Hey Ryan,
Thanks for the information. The test case you added covers the Thrift
"round-trip" case, which first writes a Thrift record to a Parquet file,
and then reads it back from the Parquet file. Since Thrift always has
schema information at hand, it's possible for Thrift to interpret the
`BINARY (UTF8)` field in the Parquet file correctly as a Thrift BINARY
field. However, when taken interoperability into account, say, writing a
Thrift record containing a BINARY field into Parquet, and then reading
the Parquet file with Spark SQL, Spark SQL doesn't have the knowledge of
the Thrift schema, and just interpreted the field as a UTF-8 string. And
values in that field may not be valid UTF-8 strings.
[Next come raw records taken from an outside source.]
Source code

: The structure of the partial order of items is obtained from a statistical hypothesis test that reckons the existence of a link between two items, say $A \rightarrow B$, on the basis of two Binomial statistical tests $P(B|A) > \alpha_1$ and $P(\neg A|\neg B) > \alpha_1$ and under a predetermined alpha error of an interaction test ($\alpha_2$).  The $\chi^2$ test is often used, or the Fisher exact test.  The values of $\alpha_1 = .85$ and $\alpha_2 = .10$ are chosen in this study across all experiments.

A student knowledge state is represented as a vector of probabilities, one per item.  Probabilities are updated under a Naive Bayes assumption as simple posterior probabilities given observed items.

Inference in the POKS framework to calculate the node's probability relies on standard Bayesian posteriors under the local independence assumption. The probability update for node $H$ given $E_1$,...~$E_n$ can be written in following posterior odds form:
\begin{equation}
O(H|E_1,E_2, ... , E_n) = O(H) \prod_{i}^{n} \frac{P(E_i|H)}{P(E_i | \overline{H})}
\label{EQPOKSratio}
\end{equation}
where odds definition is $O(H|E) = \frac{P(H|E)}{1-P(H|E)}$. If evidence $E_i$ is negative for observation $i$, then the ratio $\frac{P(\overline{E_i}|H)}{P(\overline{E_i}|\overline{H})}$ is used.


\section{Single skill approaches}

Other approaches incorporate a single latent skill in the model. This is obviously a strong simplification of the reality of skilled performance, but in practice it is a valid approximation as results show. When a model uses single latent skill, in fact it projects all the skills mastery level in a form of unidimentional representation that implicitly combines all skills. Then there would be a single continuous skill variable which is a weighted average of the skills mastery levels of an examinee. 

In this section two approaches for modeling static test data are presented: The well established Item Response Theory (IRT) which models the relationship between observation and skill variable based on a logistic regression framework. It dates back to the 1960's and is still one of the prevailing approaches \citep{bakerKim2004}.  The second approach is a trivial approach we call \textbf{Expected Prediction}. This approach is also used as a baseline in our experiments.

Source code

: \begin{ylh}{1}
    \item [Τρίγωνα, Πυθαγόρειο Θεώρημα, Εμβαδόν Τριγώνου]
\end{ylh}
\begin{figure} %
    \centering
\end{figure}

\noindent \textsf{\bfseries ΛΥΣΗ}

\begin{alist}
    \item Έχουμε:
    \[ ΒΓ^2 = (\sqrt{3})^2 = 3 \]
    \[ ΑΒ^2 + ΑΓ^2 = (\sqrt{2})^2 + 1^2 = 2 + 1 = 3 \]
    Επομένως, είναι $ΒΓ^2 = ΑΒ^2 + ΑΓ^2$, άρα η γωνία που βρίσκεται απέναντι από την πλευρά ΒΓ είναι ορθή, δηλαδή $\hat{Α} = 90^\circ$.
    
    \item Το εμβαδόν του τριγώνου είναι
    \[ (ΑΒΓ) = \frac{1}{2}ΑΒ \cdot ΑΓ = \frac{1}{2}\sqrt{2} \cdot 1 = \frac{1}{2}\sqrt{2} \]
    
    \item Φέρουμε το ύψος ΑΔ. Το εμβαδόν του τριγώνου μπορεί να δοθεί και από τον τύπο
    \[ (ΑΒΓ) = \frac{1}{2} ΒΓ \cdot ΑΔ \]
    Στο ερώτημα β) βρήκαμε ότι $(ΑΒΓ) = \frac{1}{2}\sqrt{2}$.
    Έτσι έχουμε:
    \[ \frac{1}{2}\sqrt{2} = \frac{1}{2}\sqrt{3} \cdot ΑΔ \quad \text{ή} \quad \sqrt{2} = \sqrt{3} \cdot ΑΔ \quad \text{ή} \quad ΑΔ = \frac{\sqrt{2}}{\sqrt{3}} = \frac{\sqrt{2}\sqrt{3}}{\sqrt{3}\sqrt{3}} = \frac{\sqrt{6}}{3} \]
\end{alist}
Fortunately, after some testing with Spark SQL, it seems that this
behavior doesn't cause data corruption. If a user does know that a field
is a Thrift BINARY, she can always do a SQL type casting and everything
goes fine.
So the only annoying parts is that, there can be temporary string
objects which are expected to be UTF-8 by both Parquet and Spark SQL,
but they actually contain random bytes which may have invalid UTF-8 byte
sequence(s). For now I tend to just live with it...
Cheng
On 7/7/15 1:28 PM, Ryan Blue wrote:
We had a bug report about this a while back and I wrote some tests to
verify that the binary behavior was correct:
https://github.com/apache/parquet-mr/pull/145/files
I believe that Thrift binary is correctly stored as binary and Thrift
String is correctly stored as binary (UTF8). Is that not the case?
Could you write a Thrift schema conversion unit test that demonstrates
the case you're talking about here?
rb
On 07/07/2015 01:19 PM, Cheng Lian wrote:
Hi all,
I’m working on Spark SQL Parquet support. While doing compatibility test
with parquet-thrift, I noticed that parquet-thrift always treats Thrift
BINARY types as UTF-8 strings. But this isn’t Parquet’s fault, because
Thrift doesn’t even have a genuine BINARY type at all. Below is quoted
from Thrift docs <https://thrift.apache.org/docs/types>:
Base Types
…
* string: A text string encoded using UTF-8 encoding
…
Special Types
binary: a sequence of unencoded bytes
N.B.: This is currently a specialized form of the string type above,
added to provide better interoperability with Java. The current
plan-of-record is to elevate this to a base type at some point.
I think this implies we can’t treat Thrift STRING as |BINARY (UTF8)| in
parquet-thrift, since it may contain unencoded random bytes. My proposal
here is to always treat Thrift STRING as raw Parquet BINARY without any
annotation. But still need to think about backwards compatibility
though. Thoughts?
Will try to give a minimum test case for this later.
Cheng